Repeat nothing but the lines below running from the one containing "524. 情景题：给你一个u" to the one containing "533. 协同开发需要注意什么". Keep both end lines.

┌─ INFORMATION SHOWN

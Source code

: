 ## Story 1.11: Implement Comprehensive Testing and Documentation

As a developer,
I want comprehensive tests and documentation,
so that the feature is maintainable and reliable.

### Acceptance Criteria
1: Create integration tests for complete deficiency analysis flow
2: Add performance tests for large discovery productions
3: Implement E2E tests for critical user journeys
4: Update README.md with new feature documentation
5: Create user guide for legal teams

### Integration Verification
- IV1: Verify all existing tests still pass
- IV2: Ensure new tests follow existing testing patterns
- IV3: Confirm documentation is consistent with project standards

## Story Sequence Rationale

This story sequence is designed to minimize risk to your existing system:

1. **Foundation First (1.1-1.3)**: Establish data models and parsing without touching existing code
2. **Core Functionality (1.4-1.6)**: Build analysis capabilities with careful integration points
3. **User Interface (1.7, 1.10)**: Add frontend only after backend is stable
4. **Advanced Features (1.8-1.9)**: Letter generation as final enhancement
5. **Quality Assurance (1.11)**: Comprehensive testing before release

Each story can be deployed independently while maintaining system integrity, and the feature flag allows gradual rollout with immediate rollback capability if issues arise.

└─
┌─ INFORMATION SHOWN

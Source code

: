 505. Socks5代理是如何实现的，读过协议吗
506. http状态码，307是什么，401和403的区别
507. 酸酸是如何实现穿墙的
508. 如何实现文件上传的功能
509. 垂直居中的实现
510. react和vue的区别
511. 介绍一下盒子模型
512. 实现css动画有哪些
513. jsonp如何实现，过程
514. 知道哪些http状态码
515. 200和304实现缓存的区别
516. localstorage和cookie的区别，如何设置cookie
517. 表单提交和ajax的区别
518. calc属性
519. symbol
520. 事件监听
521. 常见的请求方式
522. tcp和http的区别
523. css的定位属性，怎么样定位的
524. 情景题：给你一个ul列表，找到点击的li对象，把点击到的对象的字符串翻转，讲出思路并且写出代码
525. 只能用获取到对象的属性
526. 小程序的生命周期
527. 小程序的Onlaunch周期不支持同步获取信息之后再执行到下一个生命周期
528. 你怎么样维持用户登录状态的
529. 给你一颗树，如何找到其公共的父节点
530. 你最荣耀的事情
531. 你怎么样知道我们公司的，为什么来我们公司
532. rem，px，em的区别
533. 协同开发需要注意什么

└─
┌─ INFORMATION SHOWN

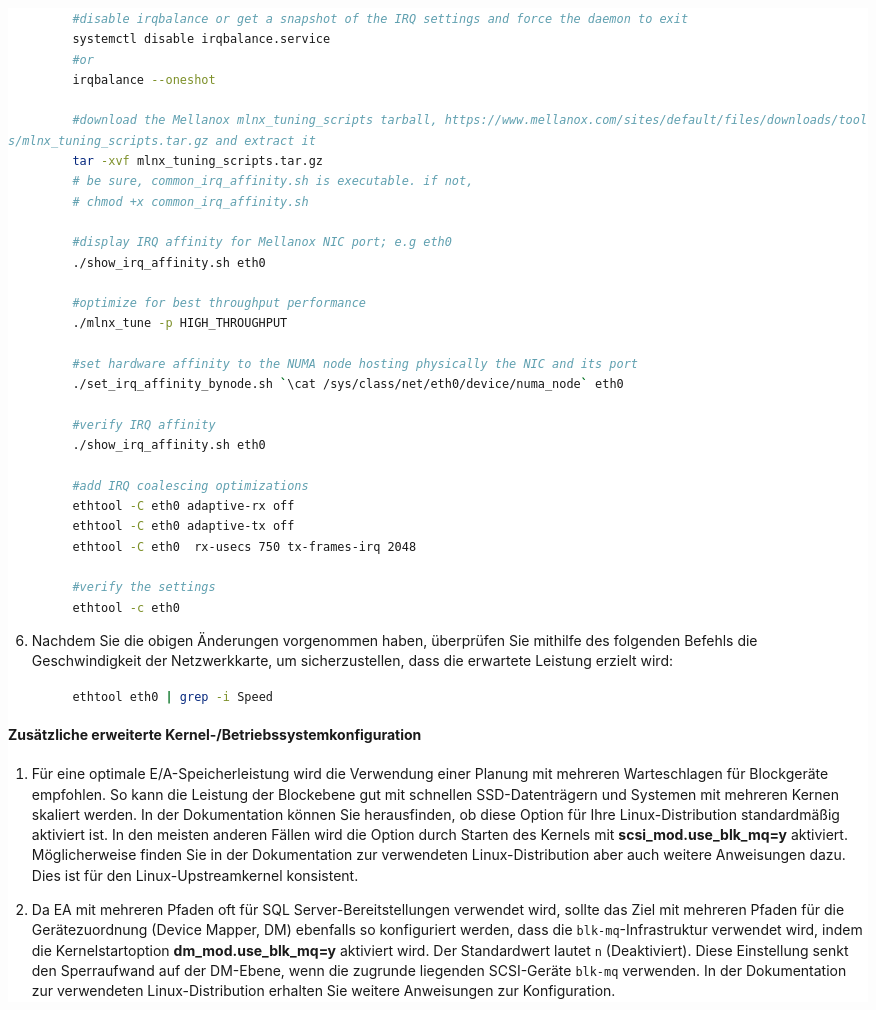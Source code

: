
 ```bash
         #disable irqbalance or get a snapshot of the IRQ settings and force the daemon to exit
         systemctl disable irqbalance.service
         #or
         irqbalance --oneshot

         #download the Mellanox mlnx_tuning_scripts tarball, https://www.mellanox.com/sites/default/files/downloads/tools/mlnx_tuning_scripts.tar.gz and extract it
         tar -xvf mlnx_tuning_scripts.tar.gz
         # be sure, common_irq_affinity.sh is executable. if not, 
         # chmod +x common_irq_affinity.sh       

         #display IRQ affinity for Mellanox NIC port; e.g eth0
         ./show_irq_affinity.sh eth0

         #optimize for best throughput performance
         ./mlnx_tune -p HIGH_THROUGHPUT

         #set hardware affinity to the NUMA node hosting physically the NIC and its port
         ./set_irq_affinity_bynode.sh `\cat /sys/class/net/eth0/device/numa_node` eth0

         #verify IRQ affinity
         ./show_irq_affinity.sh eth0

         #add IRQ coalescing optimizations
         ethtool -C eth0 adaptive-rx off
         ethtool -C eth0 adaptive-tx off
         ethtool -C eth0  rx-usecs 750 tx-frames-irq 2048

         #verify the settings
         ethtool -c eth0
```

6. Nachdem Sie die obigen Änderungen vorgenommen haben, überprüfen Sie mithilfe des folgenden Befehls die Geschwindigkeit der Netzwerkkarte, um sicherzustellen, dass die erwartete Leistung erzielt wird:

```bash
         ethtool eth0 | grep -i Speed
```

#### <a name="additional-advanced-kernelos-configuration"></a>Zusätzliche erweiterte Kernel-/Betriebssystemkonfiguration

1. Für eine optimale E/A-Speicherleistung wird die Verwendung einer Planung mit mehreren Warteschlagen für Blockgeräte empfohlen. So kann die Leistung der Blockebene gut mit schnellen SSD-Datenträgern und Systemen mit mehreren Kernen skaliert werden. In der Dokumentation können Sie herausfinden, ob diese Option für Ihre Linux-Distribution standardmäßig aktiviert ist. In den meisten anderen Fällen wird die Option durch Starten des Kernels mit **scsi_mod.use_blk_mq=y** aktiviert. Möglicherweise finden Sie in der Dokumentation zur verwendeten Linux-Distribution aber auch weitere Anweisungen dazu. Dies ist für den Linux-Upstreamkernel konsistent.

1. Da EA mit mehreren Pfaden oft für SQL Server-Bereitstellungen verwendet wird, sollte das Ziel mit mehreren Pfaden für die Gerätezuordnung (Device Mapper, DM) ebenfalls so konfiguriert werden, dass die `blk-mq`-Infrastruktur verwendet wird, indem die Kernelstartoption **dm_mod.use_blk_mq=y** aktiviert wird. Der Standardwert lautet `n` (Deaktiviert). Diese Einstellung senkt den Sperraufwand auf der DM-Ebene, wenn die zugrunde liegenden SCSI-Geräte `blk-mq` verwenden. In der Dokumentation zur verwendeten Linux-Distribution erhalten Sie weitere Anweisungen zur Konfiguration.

└─

WRITTEN RESPONSE:
524. 情景题：给你一个ul列表，找到点击的li对象，把点击到的对象的字符串翻转，讲出思路并且写出代码
525. 只能用获取到对象的属性
526. 小程序的生命周期
527. 小程序的Onlaunch周期不支持同步获取信息之后再执行到下一个生命周期
528. 你怎么样维持用户登录状态的
529. 给你一颗树，如何找到其公共的父节点
530. 你最荣耀的事情
531. 你怎么样知道我们公司的，为什么来我们公司
532. rem，px，em的区别
533. 协同开发需要注意什么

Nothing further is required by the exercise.